Pictures paired with source code
=== Section Start ===

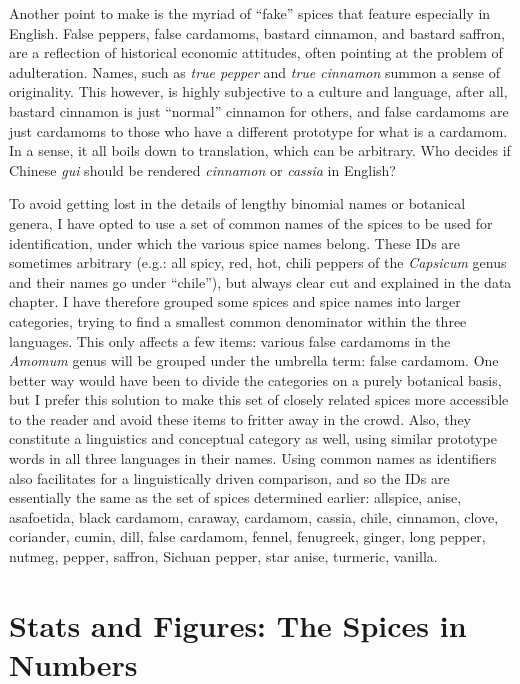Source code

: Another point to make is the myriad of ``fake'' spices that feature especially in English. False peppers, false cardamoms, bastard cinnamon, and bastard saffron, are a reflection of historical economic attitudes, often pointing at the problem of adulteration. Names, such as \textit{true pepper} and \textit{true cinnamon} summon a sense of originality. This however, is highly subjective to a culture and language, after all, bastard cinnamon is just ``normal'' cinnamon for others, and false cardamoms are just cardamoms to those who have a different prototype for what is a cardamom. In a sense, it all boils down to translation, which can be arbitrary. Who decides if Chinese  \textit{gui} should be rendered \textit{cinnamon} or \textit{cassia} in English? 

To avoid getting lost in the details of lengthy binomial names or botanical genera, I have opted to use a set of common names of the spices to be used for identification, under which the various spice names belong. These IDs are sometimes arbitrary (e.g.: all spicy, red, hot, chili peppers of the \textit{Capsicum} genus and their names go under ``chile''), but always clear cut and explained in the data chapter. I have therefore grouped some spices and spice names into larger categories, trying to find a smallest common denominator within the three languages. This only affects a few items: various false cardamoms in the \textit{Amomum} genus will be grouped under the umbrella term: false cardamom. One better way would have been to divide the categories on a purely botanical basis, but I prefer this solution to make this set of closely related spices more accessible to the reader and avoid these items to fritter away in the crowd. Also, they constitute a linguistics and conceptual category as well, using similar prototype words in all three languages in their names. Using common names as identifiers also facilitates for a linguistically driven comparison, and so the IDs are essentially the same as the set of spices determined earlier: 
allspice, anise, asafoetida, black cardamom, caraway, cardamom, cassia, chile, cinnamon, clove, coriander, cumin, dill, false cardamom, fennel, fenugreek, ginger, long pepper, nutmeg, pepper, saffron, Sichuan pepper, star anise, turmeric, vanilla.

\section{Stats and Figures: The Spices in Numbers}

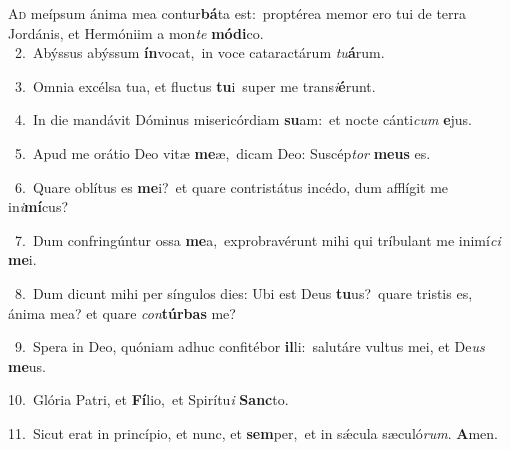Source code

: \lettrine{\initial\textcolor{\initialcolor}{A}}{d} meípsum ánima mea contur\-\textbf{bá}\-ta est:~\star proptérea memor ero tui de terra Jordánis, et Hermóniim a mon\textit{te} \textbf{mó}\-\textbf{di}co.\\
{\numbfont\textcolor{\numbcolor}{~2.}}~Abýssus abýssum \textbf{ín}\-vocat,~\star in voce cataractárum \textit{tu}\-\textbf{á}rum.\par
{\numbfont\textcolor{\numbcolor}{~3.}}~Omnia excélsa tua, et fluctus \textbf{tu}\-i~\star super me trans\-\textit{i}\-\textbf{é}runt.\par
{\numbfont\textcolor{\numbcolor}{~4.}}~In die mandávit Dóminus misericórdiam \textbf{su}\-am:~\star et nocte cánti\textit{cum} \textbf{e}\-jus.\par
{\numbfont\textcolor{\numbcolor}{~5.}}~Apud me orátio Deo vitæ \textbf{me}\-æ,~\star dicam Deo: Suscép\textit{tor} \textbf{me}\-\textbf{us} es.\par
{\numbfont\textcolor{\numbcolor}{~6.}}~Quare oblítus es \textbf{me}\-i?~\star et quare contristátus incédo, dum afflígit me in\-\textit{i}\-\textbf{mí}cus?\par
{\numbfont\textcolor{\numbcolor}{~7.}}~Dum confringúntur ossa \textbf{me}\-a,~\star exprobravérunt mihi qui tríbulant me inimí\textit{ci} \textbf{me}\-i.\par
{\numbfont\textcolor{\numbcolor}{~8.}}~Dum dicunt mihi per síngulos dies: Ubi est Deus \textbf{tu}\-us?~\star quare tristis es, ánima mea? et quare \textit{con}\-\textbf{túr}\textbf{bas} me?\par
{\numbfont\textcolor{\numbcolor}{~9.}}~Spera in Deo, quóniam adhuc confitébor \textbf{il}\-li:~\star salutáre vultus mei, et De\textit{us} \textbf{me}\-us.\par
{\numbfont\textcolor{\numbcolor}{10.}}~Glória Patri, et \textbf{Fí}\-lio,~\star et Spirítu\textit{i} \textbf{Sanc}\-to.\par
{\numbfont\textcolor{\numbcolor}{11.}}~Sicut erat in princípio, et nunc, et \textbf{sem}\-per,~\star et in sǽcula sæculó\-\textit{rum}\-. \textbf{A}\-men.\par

=== Section End ===

Which lines of the records contain "quare"? Show each of them.

= Response =
{\numbfont\textcolor{\numbcolor}{~6.}}~Quare oblítus es \textbf{me}\-i?~\star et quare contristátus incédo, dum afflígit me in\-\textit{i}\-\textbf{mí}cus?\par
{\numbfont\textcolor{\numbcolor}{~8.}}~Dum dicunt mihi per síngulos dies: Ubi est Deus \textbf{tu}\-us?~\star quare tristis es, ánima mea? et quare \textit{con}\-\textbf{túr}\textbf{bas} me?\par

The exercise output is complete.